··· Material for this task
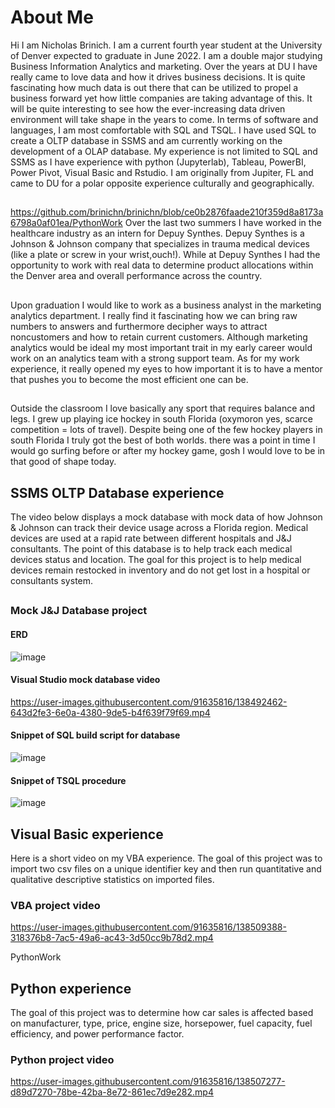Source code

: # About Me
Hi I am Nicholas Brinich. I am a current fourth year student at the University of Denver expected to graduate in June 2022. I am a double major studying Business Information Analytics and marketing. Over the years at DU I have really came to love data and how it drives business decisions. It is quite fascinating how much data is out there that can be utilized to propel a business forward yet how little companies are taking advantage of this. It will be quite interesting to see how the ever-increasing data driven environment will take shape in the years to come. In terms of software and languages, I am most comfortable with SQL and TSQL. I have used SQL to create a OLTP database in SSMS and am currently working on the development of a OLAP database. My experience is not limited to SQL and SSMS as I have experience with python (Jupyterlab), Tableau, PowerBI, Power Pivot, Visual Basic and Rstudio. I am originally from Jupiter, FL and came to DU for a polar opposite experience culturally and geographically.
##
https://github.com/brinichn/brinichn/blob/ce0b2876faade210f359d8a8173a6798a0af01ea/PythonWork
Over the last two summers I have worked in the healthcare industry as an intern for Depuy Synthes. Depuy Synthes is a Johnson & Johnson company that specializes in trauma medical devices (like a plate or screw in your wrist,ouch!). While at Depuy Synthes I had the opportunity to work with real data to determine product allocations within the Denver area and overall performance across the country.
##
Upon graduation I would like to work as a business analyst in the marketing analytics department. I really find it fascinating how we can bring raw numbers to answers and furthermore decipher ways to attract noncustomers and how to retain current customers. Although marketing analytics would be ideal my most important trait in my early career would work on an analytics team with a strong support team. As for my work experience, it really opened my eyes to how important it is to have a mentor that pushes you to become the most efficient one can be. 
##
Outside the classroom I love basically any sport that requires balance and legs. I grew up playing ice hockey in south Florida (oxymoron yes, scarce competition = lots of travel). Despite being one of the few hockey players in south Florida I truly got the best of both worlds. there was a point in time I would go surfing before or after my hockey game, gosh I would love to be in that good of shape today.

## SSMS OLTP Database experience
The video below displays a mock database with mock data of how Johnson & Johnson can track their device usage across a Florida region. Medical devices are used at a rapid rate between different hospitals and J&J consultants. The point of this database is to help track each medical devices status and location. The goal for this project is to help medical devices remain restocked in inventory and do not get lost in a hospital or consultants system. 
##
### Mock J&J Database project
#### ERD
![image](https://user-images.githubusercontent.com/91635816/138492400-54200470-884a-424e-a419-d2c9e2e7f76b.png)
#### Visual Studio mock database video
https://user-images.githubusercontent.com/91635816/138492462-643d2fe3-6e0a-4380-9de5-b4f639f79f69.mp4

#### Snippet of SQL build script for database
![image](https://user-images.githubusercontent.com/91635816/138512489-310a4874-2fad-49e9-90ca-e3e058603d4b.png)

#### Snippet of TSQL procedure
![image](https://user-images.githubusercontent.com/91635816/138513897-11b0662a-13ed-4193-8a8d-467d8b07053f.png)

## Visual Basic experience
Here is a short video on my VBA experience. The goal of this project was to import two csv files on a unique identifier key and then run quantitative and qualitative descriptive statistics on imported files. 

### VBA project video
https://user-images.githubusercontent.com/91635816/138509388-318376b8-7ac5-49a6-ac43-3d50cc9b78d2.mp4

PythonWork
## Python experience
The goal of this project was to determine how car sales is affected based on manufacturer, type, price, engine size, horsepower, fuel capacity, fuel efficiency, and power performance factor. 
### Python project video 
https://user-images.githubusercontent.com/91635816/138507277-d89d7270-78be-42ba-8e72-861ec7d9e282.mp4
······
**Task objective:**
Your task is to collect every line above that contains the word "Snippet".

**Written response:**
#### Snippet of SQL build script for database
#### Snippet of TSQL procedure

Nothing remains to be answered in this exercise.